EXERCISE: Below are records; how many of their lines hold the string "Leaked"? Reply with nothing but the number.
....
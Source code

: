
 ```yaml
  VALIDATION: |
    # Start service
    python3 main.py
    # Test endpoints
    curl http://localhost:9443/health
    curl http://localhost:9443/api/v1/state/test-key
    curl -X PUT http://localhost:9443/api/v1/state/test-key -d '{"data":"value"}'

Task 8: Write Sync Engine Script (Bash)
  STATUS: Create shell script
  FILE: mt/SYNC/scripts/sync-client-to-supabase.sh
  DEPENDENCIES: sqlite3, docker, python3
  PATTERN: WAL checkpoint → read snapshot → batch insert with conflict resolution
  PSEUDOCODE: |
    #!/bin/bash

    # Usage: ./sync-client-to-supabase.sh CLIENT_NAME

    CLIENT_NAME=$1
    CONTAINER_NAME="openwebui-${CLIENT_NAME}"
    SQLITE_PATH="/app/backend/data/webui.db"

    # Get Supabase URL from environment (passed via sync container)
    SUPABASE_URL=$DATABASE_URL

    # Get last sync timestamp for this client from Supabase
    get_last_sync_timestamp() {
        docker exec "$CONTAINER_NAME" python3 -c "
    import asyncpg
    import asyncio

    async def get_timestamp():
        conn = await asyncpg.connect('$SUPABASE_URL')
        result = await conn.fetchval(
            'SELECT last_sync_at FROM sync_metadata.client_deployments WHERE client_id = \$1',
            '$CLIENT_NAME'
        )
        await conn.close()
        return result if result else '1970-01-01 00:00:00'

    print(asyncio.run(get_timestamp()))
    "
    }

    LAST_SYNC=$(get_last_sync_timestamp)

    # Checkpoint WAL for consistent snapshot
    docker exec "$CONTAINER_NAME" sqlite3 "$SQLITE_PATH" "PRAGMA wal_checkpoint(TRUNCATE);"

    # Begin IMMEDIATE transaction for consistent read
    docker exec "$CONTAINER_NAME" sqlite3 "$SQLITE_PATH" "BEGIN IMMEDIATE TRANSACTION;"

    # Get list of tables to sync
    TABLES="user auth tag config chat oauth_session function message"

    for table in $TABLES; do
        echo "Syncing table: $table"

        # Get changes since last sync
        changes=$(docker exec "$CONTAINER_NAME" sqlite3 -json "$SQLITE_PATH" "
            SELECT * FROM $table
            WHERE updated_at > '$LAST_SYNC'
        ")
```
....
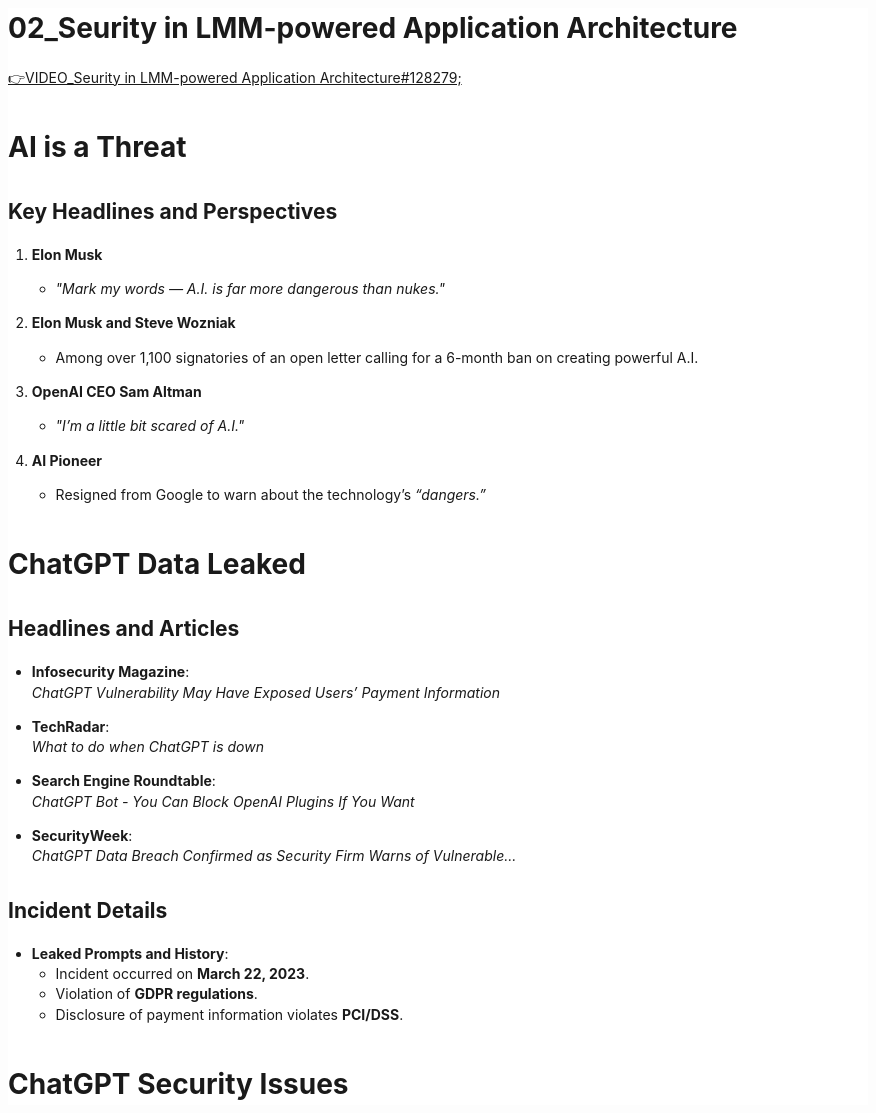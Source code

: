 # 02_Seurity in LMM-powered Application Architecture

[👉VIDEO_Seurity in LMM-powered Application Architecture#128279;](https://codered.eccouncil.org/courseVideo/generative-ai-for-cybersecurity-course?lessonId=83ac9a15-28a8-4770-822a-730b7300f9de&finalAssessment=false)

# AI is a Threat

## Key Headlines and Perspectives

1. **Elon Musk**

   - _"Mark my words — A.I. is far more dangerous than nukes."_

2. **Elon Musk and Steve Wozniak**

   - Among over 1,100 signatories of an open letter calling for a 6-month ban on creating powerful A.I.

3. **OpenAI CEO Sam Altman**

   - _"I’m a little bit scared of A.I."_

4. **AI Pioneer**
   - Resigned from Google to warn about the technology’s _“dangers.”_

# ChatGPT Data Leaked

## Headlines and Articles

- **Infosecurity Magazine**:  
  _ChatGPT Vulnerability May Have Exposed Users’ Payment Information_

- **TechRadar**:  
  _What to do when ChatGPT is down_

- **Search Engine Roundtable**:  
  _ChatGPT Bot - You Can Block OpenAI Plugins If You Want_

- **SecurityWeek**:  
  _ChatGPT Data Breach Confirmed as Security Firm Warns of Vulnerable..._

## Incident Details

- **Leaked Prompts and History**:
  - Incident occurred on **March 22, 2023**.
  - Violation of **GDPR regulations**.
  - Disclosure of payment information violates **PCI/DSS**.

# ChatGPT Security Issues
....
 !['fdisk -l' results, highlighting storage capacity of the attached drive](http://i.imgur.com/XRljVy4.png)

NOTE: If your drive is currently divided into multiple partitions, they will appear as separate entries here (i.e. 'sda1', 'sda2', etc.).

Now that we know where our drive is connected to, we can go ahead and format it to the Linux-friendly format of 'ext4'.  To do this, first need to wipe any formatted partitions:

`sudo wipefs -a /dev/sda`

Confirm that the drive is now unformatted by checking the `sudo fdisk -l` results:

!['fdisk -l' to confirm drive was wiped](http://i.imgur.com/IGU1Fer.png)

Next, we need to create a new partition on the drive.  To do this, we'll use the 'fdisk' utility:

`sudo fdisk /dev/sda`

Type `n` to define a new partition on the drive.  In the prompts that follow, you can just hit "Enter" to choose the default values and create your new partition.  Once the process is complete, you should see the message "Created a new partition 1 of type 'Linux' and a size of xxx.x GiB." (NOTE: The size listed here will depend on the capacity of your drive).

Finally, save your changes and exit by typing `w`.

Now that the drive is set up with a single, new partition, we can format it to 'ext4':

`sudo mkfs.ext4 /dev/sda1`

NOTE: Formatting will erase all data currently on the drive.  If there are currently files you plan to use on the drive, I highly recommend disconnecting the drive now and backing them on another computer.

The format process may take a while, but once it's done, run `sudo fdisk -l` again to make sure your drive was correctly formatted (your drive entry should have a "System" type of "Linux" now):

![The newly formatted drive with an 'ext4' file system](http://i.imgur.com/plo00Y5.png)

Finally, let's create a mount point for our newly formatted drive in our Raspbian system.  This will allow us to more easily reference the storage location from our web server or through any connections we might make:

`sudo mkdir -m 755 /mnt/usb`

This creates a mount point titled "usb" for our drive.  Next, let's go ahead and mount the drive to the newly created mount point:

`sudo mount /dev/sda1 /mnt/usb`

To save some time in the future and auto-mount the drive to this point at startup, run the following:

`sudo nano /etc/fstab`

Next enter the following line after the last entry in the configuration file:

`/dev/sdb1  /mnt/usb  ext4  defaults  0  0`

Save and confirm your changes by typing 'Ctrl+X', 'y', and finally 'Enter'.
....
EXERCISE ANSWER: 2